• _About this task_: Find how many lines of the entries contain the word "circuits", then report that figure alone.

• _Input data_:
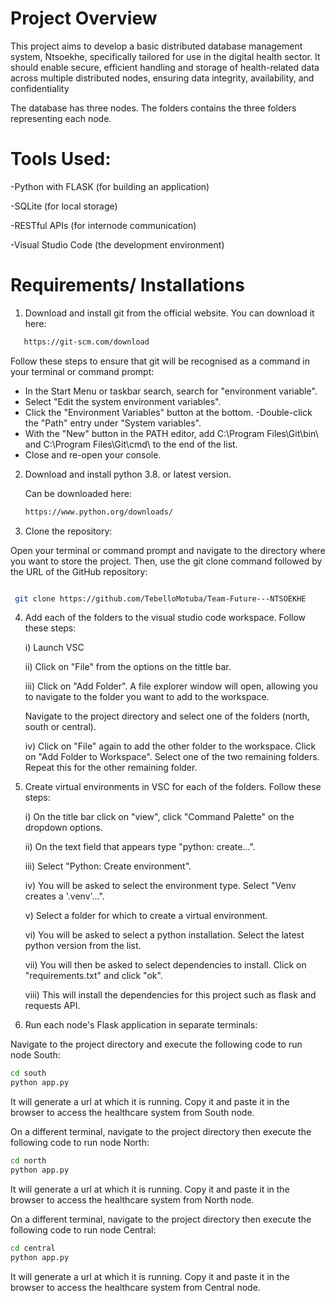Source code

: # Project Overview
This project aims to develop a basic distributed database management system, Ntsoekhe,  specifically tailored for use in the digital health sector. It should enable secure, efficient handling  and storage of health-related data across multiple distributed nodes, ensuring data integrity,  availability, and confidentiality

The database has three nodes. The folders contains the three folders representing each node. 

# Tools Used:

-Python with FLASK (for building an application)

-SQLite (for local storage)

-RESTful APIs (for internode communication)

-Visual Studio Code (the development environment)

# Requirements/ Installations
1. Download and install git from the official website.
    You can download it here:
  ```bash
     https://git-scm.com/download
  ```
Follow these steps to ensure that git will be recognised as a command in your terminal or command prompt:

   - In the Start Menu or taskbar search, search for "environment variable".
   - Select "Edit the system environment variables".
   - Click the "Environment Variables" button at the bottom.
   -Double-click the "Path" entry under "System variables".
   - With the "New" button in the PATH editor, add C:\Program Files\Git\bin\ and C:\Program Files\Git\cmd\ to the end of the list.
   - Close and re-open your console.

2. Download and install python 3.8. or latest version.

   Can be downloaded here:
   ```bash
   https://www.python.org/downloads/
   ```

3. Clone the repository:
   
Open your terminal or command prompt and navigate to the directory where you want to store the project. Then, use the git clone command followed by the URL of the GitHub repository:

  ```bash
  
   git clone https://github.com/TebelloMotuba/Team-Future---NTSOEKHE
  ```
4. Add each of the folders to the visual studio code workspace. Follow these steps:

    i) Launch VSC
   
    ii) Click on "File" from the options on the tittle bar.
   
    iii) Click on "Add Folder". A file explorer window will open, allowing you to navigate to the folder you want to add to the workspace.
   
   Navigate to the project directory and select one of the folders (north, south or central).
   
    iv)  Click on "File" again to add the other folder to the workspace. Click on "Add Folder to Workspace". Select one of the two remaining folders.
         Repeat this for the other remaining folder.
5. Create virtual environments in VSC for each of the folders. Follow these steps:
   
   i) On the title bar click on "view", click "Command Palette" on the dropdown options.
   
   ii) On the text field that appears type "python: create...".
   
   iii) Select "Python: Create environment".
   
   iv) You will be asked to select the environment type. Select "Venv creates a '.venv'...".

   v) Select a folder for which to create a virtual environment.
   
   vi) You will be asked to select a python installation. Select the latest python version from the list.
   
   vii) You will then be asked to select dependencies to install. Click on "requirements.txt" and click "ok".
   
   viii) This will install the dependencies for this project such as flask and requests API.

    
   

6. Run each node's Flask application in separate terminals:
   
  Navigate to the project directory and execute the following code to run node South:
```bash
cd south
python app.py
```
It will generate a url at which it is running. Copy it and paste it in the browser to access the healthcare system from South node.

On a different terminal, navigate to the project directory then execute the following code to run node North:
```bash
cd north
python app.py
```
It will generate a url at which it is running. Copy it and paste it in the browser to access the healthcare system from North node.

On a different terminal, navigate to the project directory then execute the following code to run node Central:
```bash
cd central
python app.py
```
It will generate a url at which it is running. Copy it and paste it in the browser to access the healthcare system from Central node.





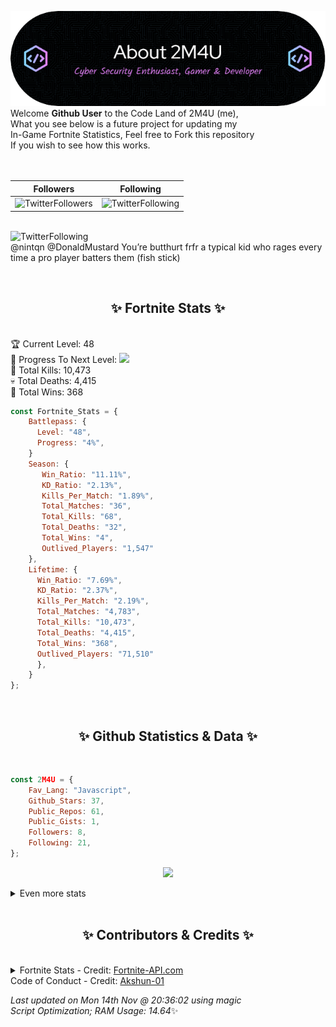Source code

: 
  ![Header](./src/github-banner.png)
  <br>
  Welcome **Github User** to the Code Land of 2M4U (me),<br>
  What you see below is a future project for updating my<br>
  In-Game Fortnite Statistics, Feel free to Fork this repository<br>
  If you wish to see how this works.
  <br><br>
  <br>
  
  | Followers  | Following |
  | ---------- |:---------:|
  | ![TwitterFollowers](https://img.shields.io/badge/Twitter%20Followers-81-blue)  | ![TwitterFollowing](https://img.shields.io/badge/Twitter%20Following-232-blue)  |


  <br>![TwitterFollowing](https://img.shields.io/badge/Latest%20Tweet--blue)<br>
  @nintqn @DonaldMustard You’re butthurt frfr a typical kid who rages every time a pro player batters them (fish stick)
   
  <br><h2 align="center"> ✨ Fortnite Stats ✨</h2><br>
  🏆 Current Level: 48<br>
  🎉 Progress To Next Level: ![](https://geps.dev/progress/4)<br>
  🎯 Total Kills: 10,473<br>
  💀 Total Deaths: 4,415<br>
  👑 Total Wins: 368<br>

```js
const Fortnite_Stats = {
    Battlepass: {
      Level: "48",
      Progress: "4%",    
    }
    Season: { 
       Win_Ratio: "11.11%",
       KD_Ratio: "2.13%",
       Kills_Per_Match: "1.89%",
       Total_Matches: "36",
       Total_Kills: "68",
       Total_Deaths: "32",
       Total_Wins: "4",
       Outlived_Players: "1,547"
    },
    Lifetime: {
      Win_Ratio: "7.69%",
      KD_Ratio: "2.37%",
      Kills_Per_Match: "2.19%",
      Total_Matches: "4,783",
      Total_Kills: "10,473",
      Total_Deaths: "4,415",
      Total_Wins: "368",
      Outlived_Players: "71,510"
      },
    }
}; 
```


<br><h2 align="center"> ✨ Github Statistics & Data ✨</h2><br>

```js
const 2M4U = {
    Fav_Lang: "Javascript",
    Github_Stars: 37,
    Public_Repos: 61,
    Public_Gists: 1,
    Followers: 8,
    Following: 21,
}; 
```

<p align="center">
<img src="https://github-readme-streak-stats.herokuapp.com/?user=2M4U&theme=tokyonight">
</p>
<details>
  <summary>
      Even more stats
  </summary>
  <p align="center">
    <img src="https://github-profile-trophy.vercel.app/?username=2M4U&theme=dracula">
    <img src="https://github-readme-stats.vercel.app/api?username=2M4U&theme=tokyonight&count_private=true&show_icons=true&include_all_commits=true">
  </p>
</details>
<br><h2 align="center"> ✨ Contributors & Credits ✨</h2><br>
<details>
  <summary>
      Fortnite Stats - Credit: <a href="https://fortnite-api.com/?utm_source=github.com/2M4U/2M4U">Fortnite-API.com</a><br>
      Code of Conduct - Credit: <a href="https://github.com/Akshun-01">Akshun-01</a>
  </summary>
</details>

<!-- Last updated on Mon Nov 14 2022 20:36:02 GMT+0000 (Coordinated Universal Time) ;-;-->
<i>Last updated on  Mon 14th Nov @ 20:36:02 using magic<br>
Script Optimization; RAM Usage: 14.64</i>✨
* * *
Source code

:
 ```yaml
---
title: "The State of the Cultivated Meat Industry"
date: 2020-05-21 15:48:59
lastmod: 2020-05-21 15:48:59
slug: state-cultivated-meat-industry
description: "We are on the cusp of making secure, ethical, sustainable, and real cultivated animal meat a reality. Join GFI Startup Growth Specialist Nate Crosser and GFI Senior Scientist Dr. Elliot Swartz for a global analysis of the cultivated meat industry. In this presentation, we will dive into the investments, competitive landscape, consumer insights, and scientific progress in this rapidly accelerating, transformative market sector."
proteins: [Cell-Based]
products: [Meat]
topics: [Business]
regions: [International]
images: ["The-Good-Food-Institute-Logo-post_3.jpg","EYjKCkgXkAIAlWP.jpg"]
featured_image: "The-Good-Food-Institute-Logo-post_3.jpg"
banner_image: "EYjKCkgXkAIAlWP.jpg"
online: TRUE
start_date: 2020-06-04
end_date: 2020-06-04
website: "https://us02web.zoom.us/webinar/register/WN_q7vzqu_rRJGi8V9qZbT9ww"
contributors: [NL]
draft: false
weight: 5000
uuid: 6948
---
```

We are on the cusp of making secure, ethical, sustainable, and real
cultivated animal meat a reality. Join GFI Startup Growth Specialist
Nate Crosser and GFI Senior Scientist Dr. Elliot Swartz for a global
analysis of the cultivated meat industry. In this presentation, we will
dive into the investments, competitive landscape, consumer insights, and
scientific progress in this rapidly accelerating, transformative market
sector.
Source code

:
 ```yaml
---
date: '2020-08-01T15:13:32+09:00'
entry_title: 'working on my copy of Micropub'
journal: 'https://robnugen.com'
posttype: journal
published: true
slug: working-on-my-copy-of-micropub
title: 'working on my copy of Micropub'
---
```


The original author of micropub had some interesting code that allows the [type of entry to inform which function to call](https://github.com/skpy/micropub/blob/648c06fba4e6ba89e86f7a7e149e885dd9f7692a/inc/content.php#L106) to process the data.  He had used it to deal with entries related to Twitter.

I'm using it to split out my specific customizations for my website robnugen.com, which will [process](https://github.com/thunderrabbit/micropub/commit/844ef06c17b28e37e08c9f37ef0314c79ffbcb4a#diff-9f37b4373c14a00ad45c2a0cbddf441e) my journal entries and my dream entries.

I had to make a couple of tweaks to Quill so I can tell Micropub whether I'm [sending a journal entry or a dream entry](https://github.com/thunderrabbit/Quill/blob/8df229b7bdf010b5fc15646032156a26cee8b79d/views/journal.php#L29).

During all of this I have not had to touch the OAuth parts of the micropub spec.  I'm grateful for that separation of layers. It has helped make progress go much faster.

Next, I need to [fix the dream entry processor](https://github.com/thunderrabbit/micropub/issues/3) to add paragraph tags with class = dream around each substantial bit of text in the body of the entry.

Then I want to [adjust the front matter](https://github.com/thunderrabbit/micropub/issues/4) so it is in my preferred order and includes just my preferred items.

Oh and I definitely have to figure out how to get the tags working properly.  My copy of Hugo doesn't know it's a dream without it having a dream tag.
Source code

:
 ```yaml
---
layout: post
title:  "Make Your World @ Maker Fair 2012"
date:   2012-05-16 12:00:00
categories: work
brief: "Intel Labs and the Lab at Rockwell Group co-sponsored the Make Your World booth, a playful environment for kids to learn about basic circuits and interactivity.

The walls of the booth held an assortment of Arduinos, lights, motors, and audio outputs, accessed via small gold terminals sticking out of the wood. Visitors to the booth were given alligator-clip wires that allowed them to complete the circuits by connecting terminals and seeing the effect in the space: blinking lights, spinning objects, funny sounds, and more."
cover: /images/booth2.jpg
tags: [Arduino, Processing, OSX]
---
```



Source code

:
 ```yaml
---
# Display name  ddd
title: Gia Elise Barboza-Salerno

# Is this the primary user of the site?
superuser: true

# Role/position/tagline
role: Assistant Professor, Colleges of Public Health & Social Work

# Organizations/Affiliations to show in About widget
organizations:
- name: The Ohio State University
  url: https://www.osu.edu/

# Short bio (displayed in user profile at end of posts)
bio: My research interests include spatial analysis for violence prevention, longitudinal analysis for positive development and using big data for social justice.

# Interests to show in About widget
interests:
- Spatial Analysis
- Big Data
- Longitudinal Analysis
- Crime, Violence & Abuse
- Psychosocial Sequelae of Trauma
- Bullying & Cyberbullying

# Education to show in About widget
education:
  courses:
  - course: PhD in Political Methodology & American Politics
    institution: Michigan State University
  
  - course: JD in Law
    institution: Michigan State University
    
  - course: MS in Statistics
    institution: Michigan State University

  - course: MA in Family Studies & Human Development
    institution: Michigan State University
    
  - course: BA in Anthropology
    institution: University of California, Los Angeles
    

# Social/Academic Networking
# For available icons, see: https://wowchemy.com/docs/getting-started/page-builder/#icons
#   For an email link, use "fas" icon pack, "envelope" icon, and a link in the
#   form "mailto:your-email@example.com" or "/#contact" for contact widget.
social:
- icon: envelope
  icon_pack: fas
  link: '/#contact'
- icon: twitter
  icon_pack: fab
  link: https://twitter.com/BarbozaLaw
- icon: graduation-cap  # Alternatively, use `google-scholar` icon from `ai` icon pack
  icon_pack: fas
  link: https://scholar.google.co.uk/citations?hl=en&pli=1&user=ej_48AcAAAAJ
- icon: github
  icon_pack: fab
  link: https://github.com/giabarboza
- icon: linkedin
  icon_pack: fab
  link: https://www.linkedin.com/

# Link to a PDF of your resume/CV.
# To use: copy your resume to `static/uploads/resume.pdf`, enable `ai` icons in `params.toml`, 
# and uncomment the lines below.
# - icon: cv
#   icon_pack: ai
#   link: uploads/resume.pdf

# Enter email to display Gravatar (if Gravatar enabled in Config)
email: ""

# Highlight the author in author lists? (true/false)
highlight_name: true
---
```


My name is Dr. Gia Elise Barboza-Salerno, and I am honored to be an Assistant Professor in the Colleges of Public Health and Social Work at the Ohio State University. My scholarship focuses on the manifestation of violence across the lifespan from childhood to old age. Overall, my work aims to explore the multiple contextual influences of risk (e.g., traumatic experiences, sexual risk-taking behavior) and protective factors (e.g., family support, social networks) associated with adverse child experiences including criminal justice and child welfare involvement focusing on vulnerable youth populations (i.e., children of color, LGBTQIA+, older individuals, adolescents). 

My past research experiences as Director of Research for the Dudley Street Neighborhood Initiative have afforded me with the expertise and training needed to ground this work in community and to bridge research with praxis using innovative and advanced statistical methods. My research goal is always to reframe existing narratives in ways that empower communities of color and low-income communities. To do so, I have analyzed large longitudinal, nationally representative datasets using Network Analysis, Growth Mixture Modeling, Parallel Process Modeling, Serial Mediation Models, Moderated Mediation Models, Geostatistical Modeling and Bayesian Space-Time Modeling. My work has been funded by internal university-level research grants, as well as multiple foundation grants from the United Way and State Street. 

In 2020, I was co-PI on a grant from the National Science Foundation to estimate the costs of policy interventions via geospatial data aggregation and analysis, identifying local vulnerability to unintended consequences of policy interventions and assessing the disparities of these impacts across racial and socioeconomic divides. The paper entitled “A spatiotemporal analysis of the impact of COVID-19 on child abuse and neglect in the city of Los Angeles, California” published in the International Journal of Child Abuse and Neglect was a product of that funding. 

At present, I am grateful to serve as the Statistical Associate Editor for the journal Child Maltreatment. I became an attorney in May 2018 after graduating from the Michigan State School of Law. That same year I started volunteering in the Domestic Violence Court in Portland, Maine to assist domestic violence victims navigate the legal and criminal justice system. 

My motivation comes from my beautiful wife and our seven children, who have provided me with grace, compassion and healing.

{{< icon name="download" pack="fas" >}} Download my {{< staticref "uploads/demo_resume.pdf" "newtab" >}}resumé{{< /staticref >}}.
---
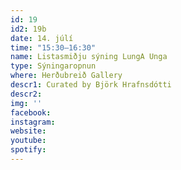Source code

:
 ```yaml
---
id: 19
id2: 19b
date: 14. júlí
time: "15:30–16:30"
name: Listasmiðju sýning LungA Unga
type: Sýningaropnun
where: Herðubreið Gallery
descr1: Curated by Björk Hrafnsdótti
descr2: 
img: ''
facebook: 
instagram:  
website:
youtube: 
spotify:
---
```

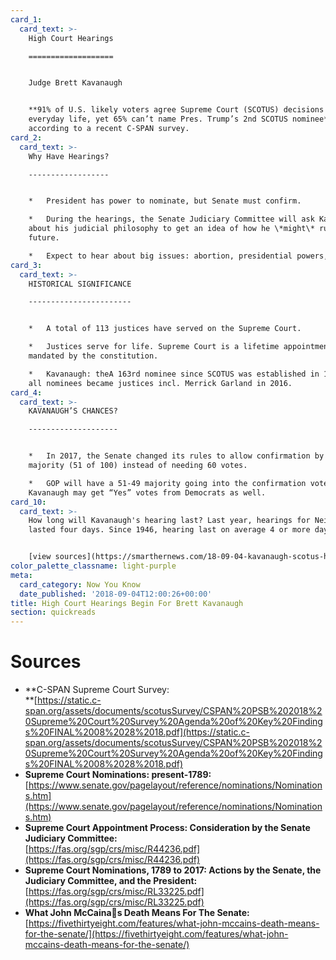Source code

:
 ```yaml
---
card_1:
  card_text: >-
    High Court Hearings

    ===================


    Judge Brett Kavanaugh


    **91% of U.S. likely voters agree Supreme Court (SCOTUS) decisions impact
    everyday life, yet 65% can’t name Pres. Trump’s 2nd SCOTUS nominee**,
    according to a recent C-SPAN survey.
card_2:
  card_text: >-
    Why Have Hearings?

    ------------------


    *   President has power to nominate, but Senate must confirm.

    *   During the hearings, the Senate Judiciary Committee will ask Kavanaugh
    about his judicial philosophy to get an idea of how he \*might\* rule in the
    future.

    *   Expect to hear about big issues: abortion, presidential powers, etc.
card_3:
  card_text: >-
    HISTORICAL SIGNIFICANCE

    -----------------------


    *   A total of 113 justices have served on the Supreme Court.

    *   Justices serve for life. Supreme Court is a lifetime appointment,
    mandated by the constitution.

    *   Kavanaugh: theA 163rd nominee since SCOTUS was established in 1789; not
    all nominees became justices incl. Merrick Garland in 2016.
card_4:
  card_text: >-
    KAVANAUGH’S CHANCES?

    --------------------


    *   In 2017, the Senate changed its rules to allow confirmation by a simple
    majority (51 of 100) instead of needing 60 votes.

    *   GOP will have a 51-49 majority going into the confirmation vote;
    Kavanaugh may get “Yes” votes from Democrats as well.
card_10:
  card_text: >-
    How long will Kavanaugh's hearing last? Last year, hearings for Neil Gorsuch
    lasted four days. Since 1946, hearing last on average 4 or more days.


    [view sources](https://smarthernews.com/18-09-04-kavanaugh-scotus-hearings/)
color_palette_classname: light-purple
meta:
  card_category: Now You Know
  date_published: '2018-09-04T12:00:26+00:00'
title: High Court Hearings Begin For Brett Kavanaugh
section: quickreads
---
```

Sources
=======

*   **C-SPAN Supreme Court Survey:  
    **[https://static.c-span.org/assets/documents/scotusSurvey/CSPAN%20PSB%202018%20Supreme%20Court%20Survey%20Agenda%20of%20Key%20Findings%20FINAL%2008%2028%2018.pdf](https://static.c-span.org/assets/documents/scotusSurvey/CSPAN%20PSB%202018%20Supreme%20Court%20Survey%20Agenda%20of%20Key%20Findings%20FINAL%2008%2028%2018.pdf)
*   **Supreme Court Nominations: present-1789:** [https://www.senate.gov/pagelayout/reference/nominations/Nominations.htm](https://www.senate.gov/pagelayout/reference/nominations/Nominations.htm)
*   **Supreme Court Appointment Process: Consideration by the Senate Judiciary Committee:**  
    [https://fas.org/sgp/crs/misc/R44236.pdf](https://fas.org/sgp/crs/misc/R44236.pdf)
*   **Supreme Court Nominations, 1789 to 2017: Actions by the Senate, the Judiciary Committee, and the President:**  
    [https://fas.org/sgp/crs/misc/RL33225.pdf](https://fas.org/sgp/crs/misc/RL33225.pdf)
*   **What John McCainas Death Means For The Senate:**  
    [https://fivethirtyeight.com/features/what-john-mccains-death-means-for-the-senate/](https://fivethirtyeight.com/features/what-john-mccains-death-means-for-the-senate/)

• _Exercise answer_: 2